BEGIN Records to process

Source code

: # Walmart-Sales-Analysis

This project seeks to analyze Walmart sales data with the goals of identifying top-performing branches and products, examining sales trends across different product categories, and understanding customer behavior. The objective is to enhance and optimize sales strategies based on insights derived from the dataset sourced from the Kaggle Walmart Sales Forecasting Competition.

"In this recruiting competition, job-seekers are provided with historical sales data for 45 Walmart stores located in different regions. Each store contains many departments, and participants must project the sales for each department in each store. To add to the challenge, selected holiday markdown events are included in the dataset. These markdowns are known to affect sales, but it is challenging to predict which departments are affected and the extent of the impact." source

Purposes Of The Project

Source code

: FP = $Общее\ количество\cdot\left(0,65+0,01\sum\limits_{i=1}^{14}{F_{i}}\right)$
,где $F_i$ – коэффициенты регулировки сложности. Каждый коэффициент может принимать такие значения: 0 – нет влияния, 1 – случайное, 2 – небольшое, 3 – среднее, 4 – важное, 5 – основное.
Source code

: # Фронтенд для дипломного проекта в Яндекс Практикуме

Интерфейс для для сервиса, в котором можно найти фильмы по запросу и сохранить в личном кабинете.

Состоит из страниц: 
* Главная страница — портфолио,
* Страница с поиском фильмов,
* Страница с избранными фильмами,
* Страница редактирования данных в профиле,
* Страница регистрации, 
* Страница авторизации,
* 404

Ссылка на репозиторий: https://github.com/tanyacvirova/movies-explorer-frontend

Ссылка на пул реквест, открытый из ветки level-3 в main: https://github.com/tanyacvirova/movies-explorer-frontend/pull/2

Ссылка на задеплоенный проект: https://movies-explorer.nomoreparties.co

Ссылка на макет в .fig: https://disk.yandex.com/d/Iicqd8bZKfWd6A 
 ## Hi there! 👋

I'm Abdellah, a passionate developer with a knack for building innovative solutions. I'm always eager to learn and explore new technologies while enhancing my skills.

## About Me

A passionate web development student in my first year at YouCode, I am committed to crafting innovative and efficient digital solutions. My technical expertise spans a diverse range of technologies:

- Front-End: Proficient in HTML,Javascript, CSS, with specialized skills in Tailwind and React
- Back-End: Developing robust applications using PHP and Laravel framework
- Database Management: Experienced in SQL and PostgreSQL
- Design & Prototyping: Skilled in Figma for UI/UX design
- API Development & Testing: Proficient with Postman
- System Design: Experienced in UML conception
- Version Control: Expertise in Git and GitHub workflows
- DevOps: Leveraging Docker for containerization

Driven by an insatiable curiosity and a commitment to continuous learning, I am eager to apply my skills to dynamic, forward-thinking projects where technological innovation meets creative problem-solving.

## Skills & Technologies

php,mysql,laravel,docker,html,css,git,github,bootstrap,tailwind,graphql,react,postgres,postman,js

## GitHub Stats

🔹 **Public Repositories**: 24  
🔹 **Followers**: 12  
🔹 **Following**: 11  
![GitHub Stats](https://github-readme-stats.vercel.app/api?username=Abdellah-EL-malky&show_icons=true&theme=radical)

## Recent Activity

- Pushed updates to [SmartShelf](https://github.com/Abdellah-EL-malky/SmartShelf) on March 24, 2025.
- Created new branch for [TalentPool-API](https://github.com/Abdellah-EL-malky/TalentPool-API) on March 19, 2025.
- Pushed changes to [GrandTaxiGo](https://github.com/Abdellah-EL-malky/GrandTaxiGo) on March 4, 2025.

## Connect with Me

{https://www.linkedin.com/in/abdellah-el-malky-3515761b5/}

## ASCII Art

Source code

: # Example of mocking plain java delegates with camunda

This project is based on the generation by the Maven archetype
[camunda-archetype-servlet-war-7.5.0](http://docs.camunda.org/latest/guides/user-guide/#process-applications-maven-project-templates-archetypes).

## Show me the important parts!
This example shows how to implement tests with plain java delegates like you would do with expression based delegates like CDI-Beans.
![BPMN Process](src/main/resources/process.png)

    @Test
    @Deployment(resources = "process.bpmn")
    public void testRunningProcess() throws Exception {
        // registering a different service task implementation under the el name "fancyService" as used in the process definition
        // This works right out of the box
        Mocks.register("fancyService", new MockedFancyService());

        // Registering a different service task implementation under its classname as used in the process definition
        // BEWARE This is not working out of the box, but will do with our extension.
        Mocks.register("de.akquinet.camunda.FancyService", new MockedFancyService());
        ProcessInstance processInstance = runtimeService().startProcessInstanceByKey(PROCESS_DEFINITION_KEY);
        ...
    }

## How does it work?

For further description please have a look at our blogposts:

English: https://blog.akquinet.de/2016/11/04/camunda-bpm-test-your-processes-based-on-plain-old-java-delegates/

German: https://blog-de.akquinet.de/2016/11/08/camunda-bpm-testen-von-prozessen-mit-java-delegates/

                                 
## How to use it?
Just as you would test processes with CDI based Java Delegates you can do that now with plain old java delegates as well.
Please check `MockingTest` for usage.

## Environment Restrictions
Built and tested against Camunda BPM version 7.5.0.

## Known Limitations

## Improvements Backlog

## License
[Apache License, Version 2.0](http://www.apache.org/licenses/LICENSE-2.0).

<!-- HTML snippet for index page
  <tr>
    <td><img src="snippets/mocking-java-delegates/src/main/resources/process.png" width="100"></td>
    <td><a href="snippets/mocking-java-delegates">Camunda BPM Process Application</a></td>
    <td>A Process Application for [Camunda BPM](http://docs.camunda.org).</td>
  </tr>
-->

END Records to process

Exercise description: What belongs in the answer is each line of the data that has the word "processes".

Answer section:
English: https://blog.akquinet.de/2016/11/04/camunda-bpm-test-your-processes-based-on-plain-old-java-delegates/
Just as you would test processes with CDI based Java Delegates you can do that now with plain old java delegates as well.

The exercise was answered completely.